BdMO 2014 Nationals
$X$ eats 100 chocolates in 58 days,eating at least 1 chocolate per day.Prove that,in some consecutive days,she ate exactly 15 chocolates.
I tried using the pigeonhole principle but that is hardly helping.A hint(not the whole solution) will be very much appreciated.
On
Define $C_i$ as the cumulative number of chocolates eaten by the end of day $i$, with $C_0=0$, over a total of $N$ days. Note that $C_i\ne C_j$ for $i\ne j$.

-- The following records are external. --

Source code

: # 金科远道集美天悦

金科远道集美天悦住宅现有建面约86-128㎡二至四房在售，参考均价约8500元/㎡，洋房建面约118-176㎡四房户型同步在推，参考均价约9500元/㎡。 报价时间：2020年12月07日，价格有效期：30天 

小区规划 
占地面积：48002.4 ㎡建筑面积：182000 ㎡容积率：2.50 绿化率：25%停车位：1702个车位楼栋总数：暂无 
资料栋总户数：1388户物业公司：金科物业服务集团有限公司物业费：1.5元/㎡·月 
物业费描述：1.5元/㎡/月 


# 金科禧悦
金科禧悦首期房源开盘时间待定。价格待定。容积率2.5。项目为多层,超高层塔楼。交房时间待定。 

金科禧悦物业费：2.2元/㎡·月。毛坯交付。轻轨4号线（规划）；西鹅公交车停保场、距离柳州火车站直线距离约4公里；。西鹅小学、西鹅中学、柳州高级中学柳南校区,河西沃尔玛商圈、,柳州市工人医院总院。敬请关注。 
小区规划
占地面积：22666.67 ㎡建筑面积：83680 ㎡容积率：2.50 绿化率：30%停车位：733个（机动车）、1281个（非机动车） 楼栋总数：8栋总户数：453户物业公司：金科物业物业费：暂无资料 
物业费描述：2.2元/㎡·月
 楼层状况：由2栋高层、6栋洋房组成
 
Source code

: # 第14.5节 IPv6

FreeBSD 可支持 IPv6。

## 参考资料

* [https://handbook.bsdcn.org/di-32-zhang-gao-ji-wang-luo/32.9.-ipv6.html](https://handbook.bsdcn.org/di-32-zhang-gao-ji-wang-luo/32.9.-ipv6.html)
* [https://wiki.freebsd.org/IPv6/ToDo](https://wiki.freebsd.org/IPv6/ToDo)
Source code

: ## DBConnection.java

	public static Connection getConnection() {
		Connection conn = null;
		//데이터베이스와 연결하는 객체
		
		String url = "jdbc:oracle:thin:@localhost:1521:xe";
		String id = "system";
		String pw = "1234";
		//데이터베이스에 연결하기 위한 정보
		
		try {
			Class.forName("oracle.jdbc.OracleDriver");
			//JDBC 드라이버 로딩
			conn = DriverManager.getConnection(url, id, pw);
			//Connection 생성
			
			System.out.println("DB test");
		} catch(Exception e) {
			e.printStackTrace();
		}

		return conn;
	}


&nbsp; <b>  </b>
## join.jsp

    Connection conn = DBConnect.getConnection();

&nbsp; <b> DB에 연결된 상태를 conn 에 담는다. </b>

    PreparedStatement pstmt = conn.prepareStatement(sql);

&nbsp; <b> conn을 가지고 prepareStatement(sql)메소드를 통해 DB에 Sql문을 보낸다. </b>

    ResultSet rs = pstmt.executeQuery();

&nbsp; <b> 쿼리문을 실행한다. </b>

Then considering these values $\bmod 15$, we have $N{+}1$ values in $15$ residue classes. $11$ of these classes ($\{\overline 0 .. \overline{10}\}$) have $7$ values in range ("long classes"), and $4$ classes ($\{\overline{11} .. \overline{14}\}$) have only $6$ values in range ("short classes"). The long classes can support $4$ values without having two separated by just $15$ (for example, $\overline 3$ can have $\{3,33,63,93\}$) and the short classes can support just $3$ values (for example in $\overline {12}$, you can only choose one from each of the pairs $(12,27),$ $(42,57),$ $(72,87)$).
This means that a maximum of $4\times 11+3\times 4=56$ different values can be supported with having two separated by exactly $15$. Thus when it takes $56$ or more days to eat the $100$ chocolates under the given conditions, there must be a period of successive days when exactly $15$ chocolates are eaten. In particular in this case it is true for a $58$-day period.
I think 57 or more and at least 100 chocolates is enough to get the conclusion, if there is at least one chocolate eaten per day.
At the end of every day there is some total number of chocolates that has been eaten.
The set of all totals includes $0$ and $100$, and $57$ other distinct integers from $1$ to $99$. In terms of this set, the question is...
...how large a subset of integers between $0$ and $100$ inclusive, including $0$ and $100$, is needed to guarantee a pair exactly $15$ apart?
A maximum 15-free set is the union of $[0,14]$ with $[30,44]$ and $[60,74]$ and $[90,100]$ for a total of $15+15+15+11 = 56$ numbers. This is optimal because it has the maximum number of elements in every arithmetic progression with a spacing of $15$, and all those progressions can be filled independent of each other.